RECORDS:
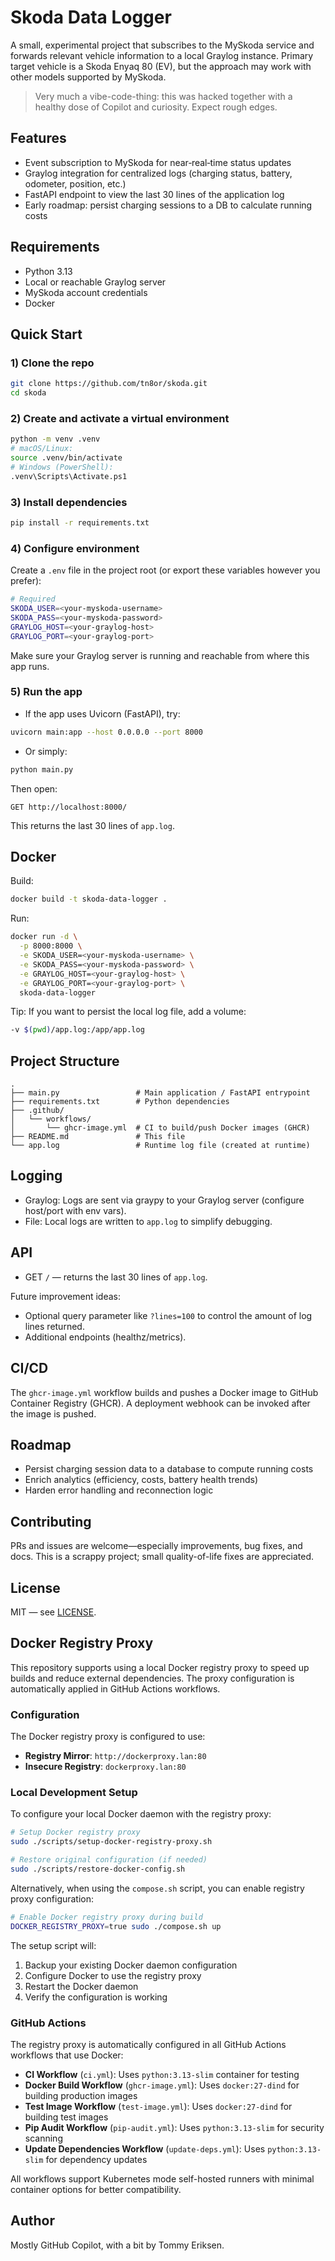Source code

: # Skoda Data Logger

A small, experimental project that subscribes to the MySkoda service and forwards relevant vehicle information to a local Graylog instance. Primary target vehicle is a Skoda Enyaq 80 (EV), but the approach may work with other models supported by MySkoda.

> Very much a vibe-code-thing: this was hacked together with a healthy dose of Copilot and curiosity. Expect rough edges.

## Features

- Event subscription to MySkoda for near‑real‑time status updates
- Graylog integration for centralized logs (charging status, battery, odometer, position, etc.)
- FastAPI endpoint to view the last 30 lines of the application log
- Early roadmap: persist charging sessions to a DB to calculate running costs

## Requirements

- Python 3.13
- Local or reachable Graylog server
- MySkoda account credentials
- Docker 

## Quick Start

### 1) Clone the repo
```bash
git clone https://github.com/tn8or/skoda.git
cd skoda
```

### 2) Create and activate a virtual environment
```bash
python -m venv .venv
# macOS/Linux:
source .venv/bin/activate
# Windows (PowerShell):
.venv\Scripts\Activate.ps1
```

### 3) Install dependencies
```bash
pip install -r requirements.txt
```

### 4) Configure environment
Create a `.env` file in the project root (or export these variables however you prefer):

```bash
# Required
SKODA_USER=<your-myskoda-username>
SKODA_PASS=<your-myskoda-password>
GRAYLOG_HOST=<your-graylog-host>
GRAYLOG_PORT=<your-graylog-port>
```

Make sure your Graylog server is running and reachable from where this app runs.

### 5) Run the app

- If the app uses Uvicorn (FastAPI), try:
```bash
uvicorn main:app --host 0.0.0.0 --port 8000
```

- Or simply:
```bash
python main.py
```

Then open:
```
GET http://localhost:8000/
```
This returns the last 30 lines of `app.log`.

## Docker

Build:
```bash
docker build -t skoda-data-logger .
```

Run:
```bash
docker run -d \
  -p 8000:8000 \
  -e SKODA_USER=<your-myskoda-username> \
  -e SKODA_PASS=<your-myskoda-password> \
  -e GRAYLOG_HOST=<your-graylog-host> \
  -e GRAYLOG_PORT=<your-graylog-port> \
  skoda-data-logger
```

Tip: If you want to persist the local log file, add a volume:
```bash
-v $(pwd)/app.log:/app/app.log
```

## Project Structure

```
.
├── main.py                 # Main application / FastAPI entrypoint
├── requirements.txt        # Python dependencies
├── .github/
│   └── workflows/
│       └── ghcr-image.yml  # CI to build/push Docker images (GHCR)
├── README.md               # This file
└── app.log                 # Runtime log file (created at runtime)
```

## Logging

- Graylog: Logs are sent via graypy to your Graylog server (configure host/port with env vars).
- File: Local logs are written to `app.log` to simplify debugging.

## API

- GET `/` — returns the last 30 lines of `app.log`.

Future improvement ideas:
- Optional query parameter like `?lines=100` to control the amount of log lines returned.
- Additional endpoints (healthz/metrics).

## CI/CD

The `ghcr-image.yml` workflow builds and pushes a Docker image to GitHub Container Registry (GHCR). A deployment webhook can be invoked after the image is pushed.

## Roadmap

- Persist charging session data to a database to compute running costs
- Enrich analytics (efficiency, costs, battery health trends)
- Harden error handling and reconnection logic

## Contributing

PRs and issues are welcome—especially improvements, bug fixes, and docs. This is a scrappy project; small quality-of-life fixes are appreciated.

## License

MIT — see [LICENSE](LICENSE).

## Docker Registry Proxy

This repository supports using a local Docker registry proxy to speed up builds and reduce external dependencies. The proxy configuration is automatically applied in GitHub Actions workflows.

### Configuration

The Docker registry proxy is configured to use:
- **Registry Mirror**: `http://dockerproxy.lan:80`  
- **Insecure Registry**: `dockerproxy.lan:80`

### Local Development Setup

To configure your local Docker daemon with the registry proxy:

```bash
# Setup Docker registry proxy
sudo ./scripts/setup-docker-registry-proxy.sh

# Restore original configuration (if needed)
sudo ./scripts/restore-docker-config.sh
```

Alternatively, when using the `compose.sh` script, you can enable registry proxy configuration:

```bash
# Enable Docker registry proxy during build
DOCKER_REGISTRY_PROXY=true sudo ./compose.sh up
```

The setup script will:
1. Backup your existing Docker daemon configuration
2. Configure Docker to use the registry proxy
3. Restart the Docker daemon
4. Verify the configuration is working

### GitHub Actions

The registry proxy is automatically configured in all GitHub Actions workflows that use Docker:
- **CI Workflow** (`ci.yml`): Uses `python:3.13-slim` container for testing
- **Docker Build Workflow** (`ghcr-image.yml`): Uses `docker:27-dind` for building production images
- **Test Image Workflow** (`test-image.yml`): Uses `docker:27-dind` for building test images
- **Pip Audit Workflow** (`pip-audit.yml`): Uses `python:3.13-slim` for security scanning
- **Update Dependencies Workflow** (`update-deps.yml`): Uses `python:3.13-slim` for dependency updates

All workflows support Kubernetes mode self-hosted runners with minimal container options for better compatibility.

## Author

Mostly GitHub Copilot, with a bit by Tommy Eriksen.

WHAT IS EXPECTED: Each line in the listing above that includes the word "status" needs to be copied out.

EXERCISE RESULT:
- Event subscription to MySkoda for near‑real‑time status updates
- Graylog integration for centralized logs (charging status, battery, odometer, position, etc.)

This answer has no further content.